» BRIEF:
The lines below starting at the line containing "estimate. The design" and ending at the line containing "imbalance, and it" are to be repeated exactly, with both ends kept and nothing else added.

» DATA RECORDS:
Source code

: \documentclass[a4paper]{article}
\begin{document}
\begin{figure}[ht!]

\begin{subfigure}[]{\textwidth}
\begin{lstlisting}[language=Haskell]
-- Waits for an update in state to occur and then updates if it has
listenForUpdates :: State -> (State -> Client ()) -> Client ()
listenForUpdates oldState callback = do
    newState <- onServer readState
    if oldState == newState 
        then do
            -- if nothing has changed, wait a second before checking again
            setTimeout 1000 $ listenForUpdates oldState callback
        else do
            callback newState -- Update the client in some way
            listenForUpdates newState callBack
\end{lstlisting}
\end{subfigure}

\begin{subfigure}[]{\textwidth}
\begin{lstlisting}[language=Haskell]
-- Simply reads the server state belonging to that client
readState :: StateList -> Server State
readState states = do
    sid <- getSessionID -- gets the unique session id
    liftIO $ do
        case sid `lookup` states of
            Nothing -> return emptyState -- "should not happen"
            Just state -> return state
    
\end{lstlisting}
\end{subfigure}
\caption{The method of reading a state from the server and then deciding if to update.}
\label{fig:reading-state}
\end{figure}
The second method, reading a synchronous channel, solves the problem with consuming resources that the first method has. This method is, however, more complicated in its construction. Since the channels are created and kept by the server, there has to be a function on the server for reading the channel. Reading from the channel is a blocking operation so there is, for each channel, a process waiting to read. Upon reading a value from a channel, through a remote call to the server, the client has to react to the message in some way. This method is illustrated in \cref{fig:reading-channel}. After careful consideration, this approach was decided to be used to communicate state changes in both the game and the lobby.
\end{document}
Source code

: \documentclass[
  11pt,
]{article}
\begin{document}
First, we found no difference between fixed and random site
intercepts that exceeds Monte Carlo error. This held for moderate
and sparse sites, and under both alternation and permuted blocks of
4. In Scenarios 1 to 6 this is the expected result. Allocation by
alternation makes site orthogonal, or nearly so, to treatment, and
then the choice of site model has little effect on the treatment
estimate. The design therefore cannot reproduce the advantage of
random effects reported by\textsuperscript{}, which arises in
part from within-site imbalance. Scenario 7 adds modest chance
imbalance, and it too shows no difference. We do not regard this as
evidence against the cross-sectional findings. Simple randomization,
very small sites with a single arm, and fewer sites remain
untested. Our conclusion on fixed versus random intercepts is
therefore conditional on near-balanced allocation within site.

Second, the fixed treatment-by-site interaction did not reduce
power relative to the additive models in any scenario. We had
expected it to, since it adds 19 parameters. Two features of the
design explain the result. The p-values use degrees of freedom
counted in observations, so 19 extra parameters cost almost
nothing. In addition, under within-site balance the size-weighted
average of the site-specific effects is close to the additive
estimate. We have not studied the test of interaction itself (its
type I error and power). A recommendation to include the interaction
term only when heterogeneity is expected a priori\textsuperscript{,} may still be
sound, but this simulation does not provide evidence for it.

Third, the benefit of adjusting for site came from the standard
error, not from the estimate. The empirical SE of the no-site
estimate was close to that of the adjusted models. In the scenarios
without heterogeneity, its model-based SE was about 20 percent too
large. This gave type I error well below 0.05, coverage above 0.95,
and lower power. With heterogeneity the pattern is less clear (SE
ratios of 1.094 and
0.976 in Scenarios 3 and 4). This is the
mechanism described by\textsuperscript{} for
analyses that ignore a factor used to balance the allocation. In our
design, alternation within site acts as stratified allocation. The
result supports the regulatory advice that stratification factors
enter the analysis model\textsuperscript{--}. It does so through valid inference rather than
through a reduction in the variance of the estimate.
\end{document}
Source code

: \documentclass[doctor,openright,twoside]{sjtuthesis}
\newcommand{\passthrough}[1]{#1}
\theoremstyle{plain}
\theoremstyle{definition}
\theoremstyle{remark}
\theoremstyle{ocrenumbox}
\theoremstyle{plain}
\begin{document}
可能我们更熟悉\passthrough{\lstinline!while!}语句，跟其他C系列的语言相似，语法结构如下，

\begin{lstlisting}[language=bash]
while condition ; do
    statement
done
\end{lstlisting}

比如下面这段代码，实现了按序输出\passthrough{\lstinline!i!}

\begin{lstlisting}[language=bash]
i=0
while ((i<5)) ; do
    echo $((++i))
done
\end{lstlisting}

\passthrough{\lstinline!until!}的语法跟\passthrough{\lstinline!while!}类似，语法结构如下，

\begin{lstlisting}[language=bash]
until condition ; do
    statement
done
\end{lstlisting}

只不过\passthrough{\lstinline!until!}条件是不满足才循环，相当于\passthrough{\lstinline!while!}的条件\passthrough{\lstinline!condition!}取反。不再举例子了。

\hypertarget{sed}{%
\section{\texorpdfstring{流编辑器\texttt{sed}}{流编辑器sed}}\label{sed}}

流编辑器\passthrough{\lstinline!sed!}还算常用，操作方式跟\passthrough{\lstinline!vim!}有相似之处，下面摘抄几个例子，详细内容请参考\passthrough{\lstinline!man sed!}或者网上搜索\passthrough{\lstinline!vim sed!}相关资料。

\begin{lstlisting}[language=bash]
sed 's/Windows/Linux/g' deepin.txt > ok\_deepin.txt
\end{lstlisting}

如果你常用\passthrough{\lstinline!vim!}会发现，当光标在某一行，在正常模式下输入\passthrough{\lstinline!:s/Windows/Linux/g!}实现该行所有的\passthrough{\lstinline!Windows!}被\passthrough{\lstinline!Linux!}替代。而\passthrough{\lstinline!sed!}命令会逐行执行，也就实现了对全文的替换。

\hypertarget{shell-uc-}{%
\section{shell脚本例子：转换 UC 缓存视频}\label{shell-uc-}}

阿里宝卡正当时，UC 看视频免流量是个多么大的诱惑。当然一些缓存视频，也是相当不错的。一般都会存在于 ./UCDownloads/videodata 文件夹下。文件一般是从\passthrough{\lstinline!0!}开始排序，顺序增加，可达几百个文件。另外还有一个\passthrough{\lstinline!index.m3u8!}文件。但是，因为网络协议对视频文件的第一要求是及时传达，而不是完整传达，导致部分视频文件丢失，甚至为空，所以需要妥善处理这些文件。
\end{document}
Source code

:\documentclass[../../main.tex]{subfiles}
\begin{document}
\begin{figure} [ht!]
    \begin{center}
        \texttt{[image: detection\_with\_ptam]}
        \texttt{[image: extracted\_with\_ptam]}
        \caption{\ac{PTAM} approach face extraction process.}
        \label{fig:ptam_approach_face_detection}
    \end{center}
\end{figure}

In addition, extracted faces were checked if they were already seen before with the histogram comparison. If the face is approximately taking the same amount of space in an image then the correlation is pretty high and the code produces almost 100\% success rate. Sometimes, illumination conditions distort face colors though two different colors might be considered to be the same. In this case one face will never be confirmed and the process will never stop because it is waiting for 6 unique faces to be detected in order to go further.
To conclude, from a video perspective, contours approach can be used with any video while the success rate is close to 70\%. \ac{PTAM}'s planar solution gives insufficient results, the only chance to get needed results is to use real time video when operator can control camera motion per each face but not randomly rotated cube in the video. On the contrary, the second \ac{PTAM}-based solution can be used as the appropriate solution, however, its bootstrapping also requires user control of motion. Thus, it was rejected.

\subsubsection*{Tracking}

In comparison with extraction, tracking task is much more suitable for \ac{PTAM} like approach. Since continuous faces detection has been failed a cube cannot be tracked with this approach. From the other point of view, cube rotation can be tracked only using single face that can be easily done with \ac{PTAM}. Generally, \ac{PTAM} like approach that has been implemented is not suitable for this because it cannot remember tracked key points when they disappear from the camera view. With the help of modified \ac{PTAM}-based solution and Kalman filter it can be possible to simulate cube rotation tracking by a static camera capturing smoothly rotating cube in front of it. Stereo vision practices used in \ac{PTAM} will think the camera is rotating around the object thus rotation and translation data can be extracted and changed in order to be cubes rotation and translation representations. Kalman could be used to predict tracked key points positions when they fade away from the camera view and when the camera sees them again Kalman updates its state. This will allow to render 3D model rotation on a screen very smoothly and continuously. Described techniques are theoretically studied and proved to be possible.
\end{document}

» TASK SOLUTION:
estimate. The design therefore cannot reproduce the advantage of
random effects reported by\textsuperscript{}, which arises in
part from within-site imbalance. Scenario 7 adds modest chance
imbalance, and it too shows no difference. We do not regard this as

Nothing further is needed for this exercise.